*** Given records

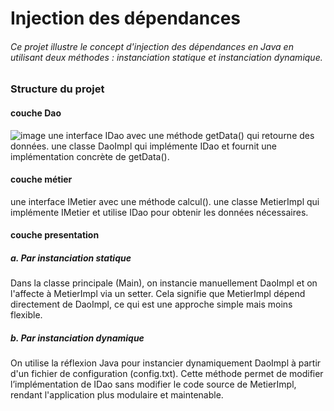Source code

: # Injection des dépendances 
###### Ce projet illustre le concept d'injection des dépendances en Java en utilisant deux méthodes : instanciation statique et instanciation dynamique.
### Structure du projet
#### couche Dao 
![image](https://github.com/user-attachments/assets/477de817-789a-46d5-abea-c4ff61b69620)
  une interface IDao avec une méthode getData() qui retourne des données.
  une classe DaoImpl qui implémente IDao et fournit une implémentation concrète de getData().
#### couche métier
une interface IMetier avec une méthode calcul().
une classe MetierImpl qui implémente IMetier et utilise IDao pour obtenir les données nécessaires.
#### couche presentation 
##### a. Par instanciation statique
  Dans la classe principale (Main), on instancie manuellement DaoImpl et on l'affecte à MetierImpl via un setter.
  Cela signifie que MetierImpl dépend directement de DaoImpl, ce qui est une approche simple mais moins flexible.
##### b. Par instanciation dynamique
  On utilise la réflexion Java pour instancier dynamiquement DaoImpl à partir d'un fichier de configuration (config.txt).
  Cette méthode permet de modifier l’implémentation de IDao sans modifier le code source de MetierImpl, rendant l'application plus modulaire et maintenable.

******

Brief
Whenever the string "avec" shows up in a line of the records, copy that line.

Final answer
  une interface IDao avec une méthode getData() qui retourne des données.
une interface IMetier avec une méthode calcul().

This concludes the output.